Weekend minal, pojechalem na balety do Brighton w sobote, wrocilem o 9 rano w niedziele troche przegialem, ale potrzebowalem resetu. Chociaz przy okazji moj stan konta sie ostro zresetowal...
W poniedzialek caly dzien czulem sie zamulony, ledwo zywy. Do ostatniej chwili zastanawialem sie czy isc na trening czy odpuscic.
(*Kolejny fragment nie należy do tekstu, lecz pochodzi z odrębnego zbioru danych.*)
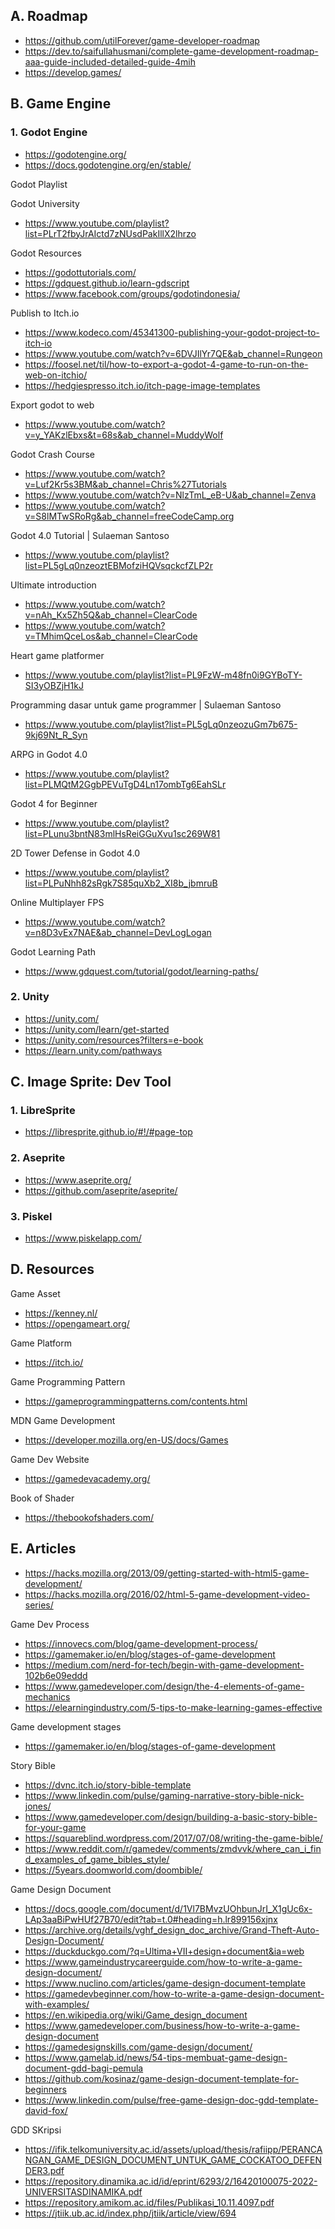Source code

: ## A. Roadmap

- https://github.com/utilForever/game-developer-roadmap
- https://dev.to/saifullahusmani/complete-game-development-roadmap-aaa-guide-included-detailed-guide-4mih
- https://develop.games/

## B. Game Engine

### 1. Godot Engine
- https://godotengine.org/
- https://docs.godotengine.org/en/stable/

Godot Playlist

Godot University
- https://www.youtube.com/playlist?list=PLrT2fbyJrAIctd7zNUsdPakIllX2lhrzo

Godot Resources
- https://godottutorials.com/
- https://gdquest.github.io/learn-gdscript
- https://www.facebook.com/groups/godotindonesia/

Publish to Itch.io
- https://www.kodeco.com/45341300-publishing-your-godot-project-to-itch-io
- https://www.youtube.com/watch?v=6DVJIlYr7QE&ab_channel=Rungeon
- https://foosel.net/til/how-to-export-a-godot-4-game-to-run-on-the-web-on-itchio/
- https://hedgiespresso.itch.io/itch-page-image-templates

Export godot to web
- https://www.youtube.com/watch?v=y_YAKzlEbxs&t=68s&ab_channel=MuddyWolf

Godot Crash Course
- https://www.youtube.com/watch?v=Luf2Kr5s3BM&ab_channel=Chris%27Tutorials
- https://www.youtube.com/watch?v=NlzTmL_eB-U&ab_channel=Zenva
- https://www.youtube.com/watch?v=S8lMTwSRoRg&ab_channel=freeCodeCamp.org

Godot 4.0 Tutorial | Sulaeman Santoso
- https://www.youtube.com/playlist?list=PL5gLq0nzeoztEBMofziHQVsqckcfZLP2r

Ultimate introduction 
- https://www.youtube.com/watch?v=nAh_Kx5Zh5Q&ab_channel=ClearCode
- https://www.youtube.com/watch?v=TMhimQceLos&ab_channel=ClearCode

Heart game platformer
- https://www.youtube.com/playlist?list=PL9FzW-m48fn0i9GYBoTY-SI3yOBZjH1kJ

Programming dasar untuk game programmer | Sulaeman Santoso
- https://www.youtube.com/playlist?list=PL5gLq0nzeozuGm7b675-9kj69Nt_R_Syn

ARPG in Godot 4.0
- https://www.youtube.com/playlist?list=PLMQtM2GgbPEVuTgD4Ln17ombTg6EahSLr

Godot 4 for Beginner
- https://www.youtube.com/playlist?list=PLunu3bntN83mlHsReiGGuXvu1sc269W81

2D Tower Defense in Godot 4.0
- https://www.youtube.com/playlist?list=PLPuNhh82sRgk7S85quXb2_XI8b_jbmruB

Online Multiplayer FPS
- https://www.youtube.com/watch?v=n8D3vEx7NAE&ab_channel=DevLogLogan

Godot Learning Path
- https://www.gdquest.com/tutorial/godot/learning-paths/

### 2. Unity
- https://unity.com/
- https://unity.com/learn/get-started
- https://unity.com/resources?filters=e-book
- https://learn.unity.com/pathways

## C. Image Sprite: Dev Tool

### 1. LibreSprite
- https://libresprite.github.io/#!/#page-top

### 2. Aseprite
- https://www.aseprite.org/
- https://github.com/aseprite/aseprite/

### 3. Piskel
- https://www.piskelapp.com/

## D. Resources

Game Asset
- https://kenney.nl/
- https://opengameart.org/

Game Platform
- https://itch.io/

Game Programming Pattern
- https://gameprogrammingpatterns.com/contents.html

MDN Game Development
- https://developer.mozilla.org/en-US/docs/Games

Game Dev Website
- https://gamedevacademy.org/

Book of Shader
- https://thebookofshaders.com/

## E. Articles

- https://hacks.mozilla.org/2013/09/getting-started-with-html5-game-development/
- https://hacks.mozilla.org/2016/02/html-5-game-development-video-series/

Game Dev Process
- https://innovecs.com/blog/game-development-process/
- https://gamemaker.io/en/blog/stages-of-game-development
- https://medium.com/nerd-for-tech/begin-with-game-development-102b6e09eddd
- https://www.gamedeveloper.com/design/the-4-elements-of-game-mechanics
- https://elearningindustry.com/5-tips-to-make-learning-games-effective

Game development stages
- https://gamemaker.io/en/blog/stages-of-game-development

Story Bible
- https://dvnc.itch.io/story-bible-template
- https://www.linkedin.com/pulse/gaming-narrative-story-bible-nick-jones/
- https://www.gamedeveloper.com/design/building-a-basic-story-bible-for-your-game
- https://squareblind.wordpress.com/2017/07/08/writing-the-game-bible/
- https://www.reddit.com/r/gamedev/comments/zmdvvk/where_can_i_find_examples_of_game_bibles_style/
- https://5years.doomworld.com/doombible/

Game Design Document
- https://docs.google.com/document/d/1Vl7BMvzUOhbunJrI_X1gUc6x-LAp3aaBiPwHUf27B70/edit?tab=t.0#heading=h.lr899156xjnx
- https://archive.org/details/vghf_design_doc_archive/Grand-Theft-Auto-Design-Document/
- https://duckduckgo.com/?q=Ultima+VII+design+document&ia=web
- https://www.gameindustrycareerguide.com/how-to-write-a-game-design-document/
- https://www.nuclino.com/articles/game-design-document-template
- https://gamedevbeginner.com/how-to-write-a-game-design-document-with-examples/
- https://en.wikipedia.org/wiki/Game_design_document
- https://www.gamedeveloper.com/business/how-to-write-a-game-design-document
- https://gamedesignskills.com/game-design/document/
- https://www.gamelab.id/news/54-tips-membuat-game-design-document-gdd-bagi-pemula
- https://github.com/kosinaz/game-design-document-template-for-beginners
- https://www.linkedin.com/pulse/free-game-design-doc-gdd-template-david-fox/

GDD SKripsi
- https://ifik.telkomuniversity.ac.id/assets/upload/thesis/rafiipp/PERANCANGAN_GAME_DESIGN_DOCUMENT_UNTUK_GAME_COCKATOO_DEFENDER3.pdf
- https://repository.dinamika.ac.id/id/eprint/6293/2/16420100075-2022-UNIVERSITASDINAMIKA.pdf
- https://repository.amikom.ac.id/files/Publikasi_10.11.4097.pdf
- https://jtiik.ub.ac.id/index.php/jtiik/article/view/694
WYvralem 2 opcje i nie zaluje padly rekordy
HST skonczone, bede teraz przez kolejne 10dni lecial FBW wg wlasnej intuicji.
Postanowilem rowniez pobic rekordy w martwym ciagu i wyciskaniu na lawce plaskiej.
Martwy ciag 100kg x10 150kg x 8 180kg x1 200kg x1 ! NOWY REKORD
Podciaganie nachwyt szeroko +20kg x 5 x5
Wyciskanie sztangi lawka pozioma 80kg x 10 100kg x 10 130kg x1 140kg x1! NOWY REKORD - niestety brak filmu gdyz kamerzysta musial asekurowac
Uginanie hantli stojac 25kg x5 x5
Prostowanie ramion na wyciagu gornym 23.5kg x5 x5
Rekordy pobite- w martwym ciagu byl zapas, jednak nie dokladalem wiecej. Moze w przyszlym tygodniu jeszcze raz podejde.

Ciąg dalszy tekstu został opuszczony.